* _Requirement_:
Go through the records below and show every line with the string "This".

(Extracted records)
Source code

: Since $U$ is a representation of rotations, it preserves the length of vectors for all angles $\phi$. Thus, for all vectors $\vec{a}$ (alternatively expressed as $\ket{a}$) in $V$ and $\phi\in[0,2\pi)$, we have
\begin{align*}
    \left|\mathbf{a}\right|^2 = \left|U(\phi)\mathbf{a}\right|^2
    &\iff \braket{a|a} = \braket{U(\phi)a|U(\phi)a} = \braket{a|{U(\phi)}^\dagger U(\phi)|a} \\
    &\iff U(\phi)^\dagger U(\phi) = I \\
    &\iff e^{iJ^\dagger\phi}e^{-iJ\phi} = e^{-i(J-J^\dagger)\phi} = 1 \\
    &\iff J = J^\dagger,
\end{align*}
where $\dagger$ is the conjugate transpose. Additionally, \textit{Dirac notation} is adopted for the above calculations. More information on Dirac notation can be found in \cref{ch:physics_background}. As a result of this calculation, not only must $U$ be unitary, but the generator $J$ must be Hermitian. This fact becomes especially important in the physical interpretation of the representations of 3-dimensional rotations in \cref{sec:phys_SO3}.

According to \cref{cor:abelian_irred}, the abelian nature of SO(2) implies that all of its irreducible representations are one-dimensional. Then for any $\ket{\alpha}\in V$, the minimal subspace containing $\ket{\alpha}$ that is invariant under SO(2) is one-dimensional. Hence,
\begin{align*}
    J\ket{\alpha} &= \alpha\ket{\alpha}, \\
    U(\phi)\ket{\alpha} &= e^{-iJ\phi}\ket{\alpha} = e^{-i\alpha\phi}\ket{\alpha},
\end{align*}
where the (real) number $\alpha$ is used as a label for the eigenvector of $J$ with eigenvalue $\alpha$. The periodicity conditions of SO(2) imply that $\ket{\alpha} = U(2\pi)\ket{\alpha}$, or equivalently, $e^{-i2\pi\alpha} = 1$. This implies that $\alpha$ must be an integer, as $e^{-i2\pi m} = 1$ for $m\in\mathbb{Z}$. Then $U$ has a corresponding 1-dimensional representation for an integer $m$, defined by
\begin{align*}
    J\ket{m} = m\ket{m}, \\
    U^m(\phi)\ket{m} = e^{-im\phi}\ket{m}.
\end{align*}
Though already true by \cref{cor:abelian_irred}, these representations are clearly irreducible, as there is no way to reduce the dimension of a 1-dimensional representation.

* _Result_:
where $\dagger$ is the conjugate transpose. Additionally, \textit{Dirac notation} is adopted for the above calculations. More information on Dirac notation can be found in \cref{ch:physics_background}. As a result of this calculation, not only must $U$ be unitary, but the generator $J$ must be Hermitian. This fact becomes especially important in the physical interpretation of the representations of 3-dimensional rotations in \cref{sec:phys_SO3}.
where the (real) number $\alpha$ is used as a label for the eigenvector of $J$ with eigenvalue $\alpha$. The periodicity conditions of SO(2) imply that $\ket{\alpha} = U(2\pi)\ket{\alpha}$, or equivalently, $e^{-i2\pi\alpha} = 1$. This implies that $\alpha$ must be an integer, as $e^{-i2\pi m} = 1$ for $m\in\mathbb{Z}$. Then $U$ has a corresponding 1-dimensional representation for an integer $m$, defined by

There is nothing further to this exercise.